Shortcut this week added an artificial intelligence (AI) agent that is capable of orchestrating the planning, tracking and coordination of software projects.
Company CEO Kurt Schrader said the Korey agent takes ideas described in natural language and converts them into structured, build-ready plans in seconds, including generating detailed specifications with clear acceptance criteria. It then breaks the project down into a set of actionable tasks, tracks dependencies and summarizes work status.
It is designed to pull context from projects, comments, GitHub activity and other connected tools to ensure plans are accurate, complete and actionable. As Korey continues to learn a team’s preferences and workflow style, it functions like a product manager that enables software engineering teams to better keep track of the actual progress they are making toward completing a project, said Schrader.
DevOps teams, as a result, can gain instant visibility into projects, including any blockers that have emerged. They can also modify assignments, set up sprints, move items across workflows and organize epics to manage projects. Specific tasks can then be delegated to engineers, designers, or even other AI agents.
The overall goal is to make it simpler to create, modify and organize projects by, for example, eliminating the need to manually create a story for each project, noted Schrader.

Once known as Clubhouse, Shortcut launched a project management application in 2014 that provides an alternative to Jira for managing software development projects. Existing customers include The Farmer’s Dog, Dataiku, Crossbeam and Octopus Deploy. Longer term, the company now plans to also extend the reach of Korey to both Jira and other tools and repositories that software engineering teams have historically relied on to manage projects, said Schrader.
It’s not clear how rapidly software engineering teams are moving beyond AI tools to write code to embrace AI agents that organize workflows and automate tasks, but much of the toil that today conspires to slow down the pace at which applications are built and deployed has little to do with the writing of code. As more mundane tasks are automated using AI agents, it should become easier for DevOps teams to realize the productivity benefits that AI technologies are capable of providing.
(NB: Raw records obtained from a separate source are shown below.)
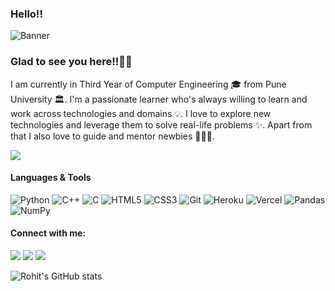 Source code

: ### Hello!!

![Banner](GH-banner.gif)

<h3>Glad to see you here!!🙋‍♂️</h3>

<p>I am currently in Third Year of Computer Engineering 🎓 from Pune University 🏛. I'm a passionate learner who's always willing to learn and work across technologies and domains 💡. I love to explore new technologies and leverage them to solve real-life problems ✨. Apart from that I also love to guide and mentor newbies 👨🏻‍💻.</p>

![](https://komarev.com/ghpvc/?username=SumedhaZaware&color=green)

<h4>Languages & Tools</h4>

<img alt="Python" src="https://img.shields.io/badge/python-%2314354C.svg?style=for-the-badge&logo=python&logoColor=white"/> <img alt="C++" src="https://img.shields.io/badge/c++-%2300599C.svg?style=for-the-badge&logo=c%2B%2B&logoColor=white"/> <img alt="C" src="https://img.shields.io/badge/c-%2300599C.svg?style=for-the-badge&logo=c&logoColor=white"/> <img alt="HTML5" src="https://img.shields.io/badge/html5-%23E34F26.svg?style=for-the-badge&logo=html5&logoColor=white"/> <img alt="CSS3" src="https://img.shields.io/badge/css3-%231572B6.svg?style=for-the-badge&logo=css3&logoColor=white"/> <img alt="Git" src="https://img.shields.io/badge/git-%23F05033.svg?style=for-the-badge&logo=git&logoColor=white"/> <img alt="Heroku" src="https://img.shields.io/badge/heroku-%23430098.svg?style=for-the-badge&logo=heroku&logoColor=white"/> <img alt="Vercel" src="https://img.shields.io/badge/vercel-%23000000.svg?style=for-the-badge&logo=vercel&logoColor=white"/> <img alt="Pandas" src="https://img.shields.io/badge/pandas-%23150458.svg?style=for-the-badge&logo=pandas&logoColor=white" /> <img alt="NumPy" src="https://img.shields.io/badge/numpy-%23013243.svg?style=for-the-badge&logo=numpy&logoColor=white" />

<h4>Connect with me:</h4>

<a href="https://www.linkedin.com/in/rohit-joshi-5119191a7/"><img src="https://img.shields.io/badge/LinkedIn-0077B5?style=for-the-badge&logo=linkedin&logoColor=white"></a>  <a href="https://github.com/rohitjoshi6"><img src="https://img.shields.io/badge/GitHub-100000?style=for-the-badge&logo=github&logoColor=white"></a> <a href="https://rohitjoshi63.medium.com/"><img src="https://img.shields.io/badge/Medium-12100E?style=for-the-badge&logo=medium&logoColor=white"></a>


![Rohit's GitHub stats](https://github-readme-stats.vercel.app/api?username=rohitjoshi6&theme=midnight-purple&show_icons=true)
In the meantime, however, DevOps teams would be well advised to start identifying mundane tasks that might soon be better performed by an AI agent. It’s not likely that AI agents will replace the need for software engineers any time soon, but the amount of time spent on tedious tasks should be sharply reduced in a way that ultimately reduces the level of burnout most DevOps teams currently experience.
Of course, it may take a few months yet to fully realize that potential, but the issue now is not so much whether to rely on AI so much as it is determining to what level it can be trusted to autonomously complete a task. The one thing that is for certain is that the only ones who will know for sure if something has been done right in the first place are the humans, who will ultimately be held accountable for ensuring the success of any given project.